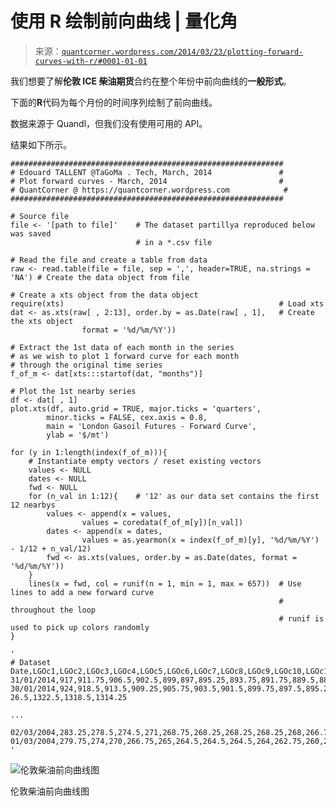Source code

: <!--yml

分类：未分类

日期：2024-05-18 08:08:00

-->

# 使用 R 绘制前向曲线 | 量化角

> 来源：[`quantcorner.wordpress.com/2014/03/23/plotting-forward-curves-with-r/#0001-01-01`](https://quantcorner.wordpress.com/2014/03/23/plotting-forward-curves-with-r/#0001-01-01)

我们想要了解**伦敦 ICE 柴油期货**合约在整个年份中前向曲线的**一般形式**。

下面的**R**代码为每个月份的时间序列绘制了前向曲线。

数据来源于 Quandl，但我们没有使用可用的 API。

结果如下所示。

```
#############################################################
# Edouard TALLENT @TaGoMa . Tech, March, 2014               #
# Plot forward curves - March, 2014                         #
# QuantCorner @ https://quantcorner.wordpress.com            #
#############################################################

# Source file
file <- '[path to file]'    # The dataset partillya reproduced below was saved
                            # in a *.csv file

# Read the file and create a table from data
raw <- read.table(file = file, sep = ',', header=TRUE, na.strings = 'NA') # Create the data object from file

# Create a xts object from the data object
require(xts)                                                # Load xts
dat <- as.xts(raw[ , 2:13], order.by = as.Date(raw[ , 1],   # Create the xts object
                format = '%d/%m/%Y'))

# Extract the 1st data of each month in the series
# as we wish to plot 1 forward curve for each month
# through the original time series
f_of_m <- dat[xts:::startof(dat, "months")]

# Plot the 1st nearby series
df <- dat[ , 1]
plot.xts(df, auto.grid = TRUE, major.ticks = 'quarters',
        minor.ticks = FALSE, cex.axis = 0.8,
        main = 'London Gasoil Futures - Forward Curve',
        ylab = '$/mt')

for (y in 1:length(index(f_of_m))){
    # Instantiate empty vectors / reset existing vectors
    values <- NULL
    dates <- NULL
    fwd <- NULL
    for (n_val in 1:12){    # '12' as our data set contains the first 12 nearbys
        values <- append(x = values,
                values = coredata(f_of_m[y])[n_val])
        dates <- append(x = dates,
                values = as.yearmon(x = index(f_of_m)[y], '%d/%m/%Y') - 1/12 + n_val/12)
        fwd <- as.xts(values, order.by = as.Date(dates, format = '%d/%m/%Y'))
    }
    lines(x = fwd, col = runif(n = 1, min = 1, max = 657))  # Use lines to add a new forward curve
                                                            # throughout the loop
                                                            # runif is used to pick up colors randomly
}

'
# Dataset
Date,LGOc1,LGOc2,LGOc3,LGOc4,LGOc5,LGOc6,LGOc7,LGOc8,LGOc9,LGOc10,LGOc11,LGOc12
31/01/2014,917,911.75,906.5,902.5,899,897,895.25,893.75,891.75,889.5,887.25,884.5
30/01/2014,924,918.5,913.5,909.25,905.75,903.5,901.5,899.75,897.5,895.25,893,890
26.5,1322.5,1318.5,1314.25

...

02/03/2004,283.25,278.5,274.5,271,268.75,268.25,268.25,268.25,268,266.75,264.5,260.25
01/03/2004,279.75,274,270,266.75,265,264.5,264.5,264.5,264,262.75,260,256.25
'
```

![伦敦柴油前向曲线图](https://quantcorner.wordpress.com/wp-content/uploads/2014/03/lgo_fwd_curve.jpg)

伦敦柴油前向曲线图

+-------+

Task to complete: Send back the data above verbatim, leaving out its pictures.

Final answer:
Source code

: <!--yml

分类：未分类

日期：2024-05-18 08:08:00

-->

# 使用 R 绘制前向曲线 | 量化角

> 来源：[`quantcorner.wordpress.com/2014/03/23/plotting-forward-curves-with-r/#0001-01-01`](https://quantcorner.wordpress.com/2014/03/23/plotting-forward-curves-with-r/#0001-01-01)

我们想要了解**伦敦 ICE 柴油期货**合约在整个年份中前向曲线的**一般形式**。

下面的**R**代码为每个月份的时间序列绘制了前向曲线。

数据来源于 Quandl，但我们没有使用可用的 API。

结果如下所示。

```
#############################################################
# Edouard TALLENT @TaGoMa . Tech, March, 2014               #
# Plot forward curves - March, 2014                         #
# QuantCorner @ https://quantcorner.wordpress.com            #
#############################################################

# Source file
file <- '[path to file]'    # The dataset partillya reproduced below was saved
                            # in a *.csv file

# Read the file and create a table from data
raw <- read.table(file = file, sep = ',', header=TRUE, na.strings = 'NA') # Create the data object from file

# Create a xts object from the data object
require(xts)                                                # Load xts
dat <- as.xts(raw[ , 2:13], order.by = as.Date(raw[ , 1],   # Create the xts object
                format = '%d/%m/%Y'))

# Extract the 1st data of each month in the series
# as we wish to plot 1 forward curve for each month
# through the original time series
f_of_m <- dat[xts:::startof(dat, "months")]

# Plot the 1st nearby series
df <- dat[ , 1]
plot.xts(df, auto.grid = TRUE, major.ticks = 'quarters',
        minor.ticks = FALSE, cex.axis = 0.8,
        main = 'London Gasoil Futures - Forward Curve',
        ylab = '$/mt')

for (y in 1:length(index(f_of_m))){
    # Instantiate empty vectors / reset existing vectors
    values <- NULL
    dates <- NULL
    fwd <- NULL
    for (n_val in 1:12){    # '12' as our data set contains the first 12 nearbys
        values <- append(x = values,
                values = coredata(f_of_m[y])[n_val])
        dates <- append(x = dates,
                values = as.yearmon(x = index(f_of_m)[y], '%d/%m/%Y') - 1/12 + n_val/12)
        fwd <- as.xts(values, order.by = as.Date(dates, format = '%d/%m/%Y'))
    }
    lines(x = fwd, col = runif(n = 1, min = 1, max = 657))  # Use lines to add a new forward curve
                                                            # throughout the loop
                                                            # runif is used to pick up colors randomly
}

'
# Dataset
Date,LGOc1,LGOc2,LGOc3,LGOc4,LGOc5,LGOc6,LGOc7,LGOc8,LGOc9,LGOc10,LGOc11,LGOc12
31/01/2014,917,911.75,906.5,902.5,899,897,895.25,893.75,891.75,889.5,887.25,884.5
30/01/2014,924,918.5,913.5,909.25,905.75,903.5,901.5,899.75,897.5,895.25,893,890
26.5,1322.5,1318.5,1314.25

...

02/03/2004,283.25,278.5,274.5,271,268.75,268.25,268.25,268.25,268,266.75,264.5,260.25
01/03/2004,279.75,274,270,266.75,265,264.5,264.5,264.5,264,262.75,260,256.25
'
```

![伦敦柴油前向曲线图](https://quantcorner.wordpress.com/wp-content/uploads/2014/03/lgo_fwd_curve.jpg)

伦敦柴油前向曲线图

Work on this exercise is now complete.